12 Things No One Wants to Hear After They've Been Dumped

Think before you speak.

jen and john
(Image credit: Archives)

1. You need to want more for yourself. I want a nice, funny, smart, ambitious guy who smells good, dresses well, loves dogs, wants to take annual European vacations and will not only watch Keeping Up With The Kardashians, but will dissect every last detail with me over Chinese takeout. Is that not enough?

2. You can do better. But where is this "better" you're talking about?

3. I always hated him. Why didn't you tell me you thought he was a scumbag before we bought non-refundable tickets to the Bahamas together?

4. He never treated you right. Why are you telling me this now? I was in a blind haze of new love, and it's your responsibility as my friend to pull me out when something's up.

5. You'll find the right person when you stop looking.But if I'm not looking, how am I going to find the right person?! And, how I will recognize this guy, since clearly, the last "right person" turned out to be the wrong person.

6. You need to start putting yourself out there more. Wait, I thought that I was supposed to stop looking?

7. Do you want me to set you up? No, I want you to buy me a giant tub of Ben and Jerry's and watch Nicholas Sparks movies with me. The only men I want to be seeing right now need names that starts with Ryan and ends with Gosling.

8. At least you don't have to go (insert his favorite hobby here) anymore. But I was just beginning to enjoy watching European soccer games at weird hours of the day.

9. He hit on me when you were out of town. And you're telling me about this now?! I'm now sad and really pissed off and I don't know which emotion should get first bidding in my brain.

10. You need to get over it. It's been two weeks.
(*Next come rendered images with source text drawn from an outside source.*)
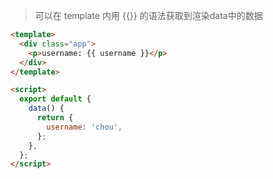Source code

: > 可以在 template 内用 {{}} 的语法获取到渲染data中的数据

```html
<template>
  <div class="app">
    <p>username: {{ username }}</p>
  </div>
</template>

<script>
  export default {
    data() {
      return {
        username: 'chou',
      };
    },
  };
</script>
```

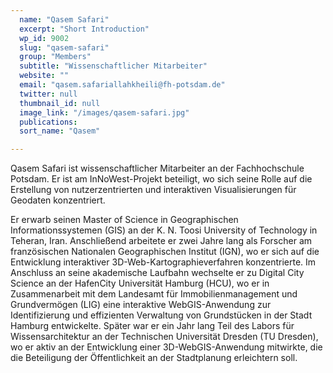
 ```yaml
---
  name: "Qasem Safari"
  excerpt: "Short Introduction"
  wp_id: 9002
  slug: "qasem-safari"
  group: "Members"
  subtitle: "Wissenschaftlicher Mitarbeiter"
  website: ""
  email: "qasem.safariallahkheili@fh-potsdam.de"
  twitter: null
  thumbnail_id: null
  image_link: "/images/qasem-safari.jpg"
  publications: 
  sort_name: "Qasem"

---
```

Qasem Safari ist wissenschaftlicher Mitarbeiter an der Fachhochschule Potsdam. Er ist am InNoWest-Projekt beteiligt, wo sich seine Rolle auf die Erstellung von nutzerzentrierten und interaktiven Visualisierungen für Geodaten konzentriert.

Er erwarb seinen Master of Science in Geographischen Informationssystemen (GIS) an der K. N. Toosi University of Technology in Teheran, Iran. Anschließend arbeitete er zwei Jahre lang als Forscher am französischen Nationalen Geographischen Institut (IGN), wo er sich auf die Entwicklung interaktiver 3D-Web-Kartographieverfahren konzentrierte. Im Anschluss an seine akademische Laufbahn wechselte er zu Digital City Science an der HafenCity Universität Hamburg (HCU), wo er in Zusammenarbeit mit dem Landesamt für Immobilienmanagement und Grundvermögen (LIG) eine interaktive WebGIS-Anwendung zur Identifizierung und effizienten Verwaltung von Grundstücken in der Stadt Hamburg entwickelte. Später war er ein Jahr lang Teil des Labors für Wissensarchitektur an der Technischen Universität Dresden (TU Dresden), wo er aktiv an der Entwicklung einer 3D-WebGIS-Anwendung mitwirkte, die die Beteiligung der Öffentlichkeit an der Stadtplanung erleichtern soll.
According to Sex And The City, I have half the amount of time we were together. Let me grieve.

11. I'm so glad I don't have to hang out with him anymore. Well, good for you, but last time I checked, this breakup was about me. When you feel like your heart has been pounded into hamburger meat, then we can talk.

12. Oh no! Are you scared you're going to run into him? The only way that's going to happen is when it's on purpose, but looks like an accident. Basically, after I've had a blowout, bought a new outfit, and am meeting some really handsome guy at the bar where this "accident" will take place.